Here was how I spent last weekend:
At college reunions in beautiful Princeton on a glorious sunny day.
I also spoke about data science at a Faculty-Alumni panel titled "Science Under Attack!". Here is what I said:
In the past five to 10 years, there has been an explosion of interest in using data in business decision-making. What happens when business executives learn that the data do not support their theories? It turns out that the reaction is similar to what other panelists have described - science under attack! When I bring data into the boardroom, the data are measuring something, which means the data are measuring someone; and you can bet that someone isn't too happy about being measured. My analysts encounter endless debates, wild goose chases, and being asked to conduct one analysis after another until the managers find the story they like.

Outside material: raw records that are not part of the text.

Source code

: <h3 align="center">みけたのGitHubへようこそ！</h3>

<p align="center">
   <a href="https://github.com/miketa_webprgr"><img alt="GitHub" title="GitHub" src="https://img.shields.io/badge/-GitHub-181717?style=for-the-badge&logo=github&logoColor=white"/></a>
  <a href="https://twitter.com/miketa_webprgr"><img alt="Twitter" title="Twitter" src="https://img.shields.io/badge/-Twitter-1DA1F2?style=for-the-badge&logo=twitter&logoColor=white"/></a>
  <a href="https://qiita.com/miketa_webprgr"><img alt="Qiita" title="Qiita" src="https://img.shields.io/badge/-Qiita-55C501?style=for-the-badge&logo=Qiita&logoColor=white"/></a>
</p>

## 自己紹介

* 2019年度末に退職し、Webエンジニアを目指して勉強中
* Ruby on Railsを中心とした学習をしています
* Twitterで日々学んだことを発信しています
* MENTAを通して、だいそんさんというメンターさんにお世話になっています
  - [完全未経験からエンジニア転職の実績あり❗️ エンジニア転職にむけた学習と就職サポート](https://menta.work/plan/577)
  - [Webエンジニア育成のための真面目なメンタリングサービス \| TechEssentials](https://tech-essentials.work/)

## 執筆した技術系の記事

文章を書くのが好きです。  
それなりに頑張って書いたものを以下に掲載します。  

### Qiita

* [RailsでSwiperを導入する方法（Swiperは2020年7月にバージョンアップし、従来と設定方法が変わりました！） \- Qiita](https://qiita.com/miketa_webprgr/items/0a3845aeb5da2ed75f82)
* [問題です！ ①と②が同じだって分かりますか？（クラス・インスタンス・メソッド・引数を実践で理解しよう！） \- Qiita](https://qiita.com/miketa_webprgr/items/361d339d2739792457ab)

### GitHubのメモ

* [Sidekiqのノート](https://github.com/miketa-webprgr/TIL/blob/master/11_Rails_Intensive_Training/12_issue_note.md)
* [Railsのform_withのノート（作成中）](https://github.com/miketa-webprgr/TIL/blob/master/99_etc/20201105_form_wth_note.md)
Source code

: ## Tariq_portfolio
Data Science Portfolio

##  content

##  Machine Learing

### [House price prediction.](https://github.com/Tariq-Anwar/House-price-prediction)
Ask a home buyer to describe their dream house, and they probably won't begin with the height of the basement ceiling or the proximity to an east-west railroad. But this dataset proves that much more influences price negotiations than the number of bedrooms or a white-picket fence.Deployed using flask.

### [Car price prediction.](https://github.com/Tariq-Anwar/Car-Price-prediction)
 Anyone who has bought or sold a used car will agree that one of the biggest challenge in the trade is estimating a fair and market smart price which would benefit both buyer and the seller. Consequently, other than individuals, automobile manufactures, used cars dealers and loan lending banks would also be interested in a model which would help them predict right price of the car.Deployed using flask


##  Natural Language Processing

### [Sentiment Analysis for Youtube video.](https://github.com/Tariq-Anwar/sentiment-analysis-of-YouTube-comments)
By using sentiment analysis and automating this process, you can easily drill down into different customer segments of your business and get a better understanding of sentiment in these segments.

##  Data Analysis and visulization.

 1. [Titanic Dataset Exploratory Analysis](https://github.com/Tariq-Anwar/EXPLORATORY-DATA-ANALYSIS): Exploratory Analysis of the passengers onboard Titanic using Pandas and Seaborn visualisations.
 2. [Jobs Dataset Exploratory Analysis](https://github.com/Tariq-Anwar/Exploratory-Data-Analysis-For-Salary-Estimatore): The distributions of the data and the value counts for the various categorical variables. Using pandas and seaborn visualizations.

I think two reasons for the gap between data analysts and business managers who are often non-technical peopel are (a) a communications gap and (b) the nature of statistics as a discipline.
Imagine you have to sell a product to Koreans in Korea. You don't speak a word of Korean and your counterpart does not speak English. What would you do? You'd probably hire a translator who would deliver your sales pitch in Korean. What you wouldn't do is to stay in Korea for a year, teach the counterpart English, and then give your original pitch in English. But that is exactly what many data analysts are doing today. When challenged about their findings, we try to explain the minute details of how the statistical output is generated, effectively teaching managers math. And we are not succeeding. I have spent much of my career thinking about how to bridge this gap, how to convey technical knowledge to the non-technical audience.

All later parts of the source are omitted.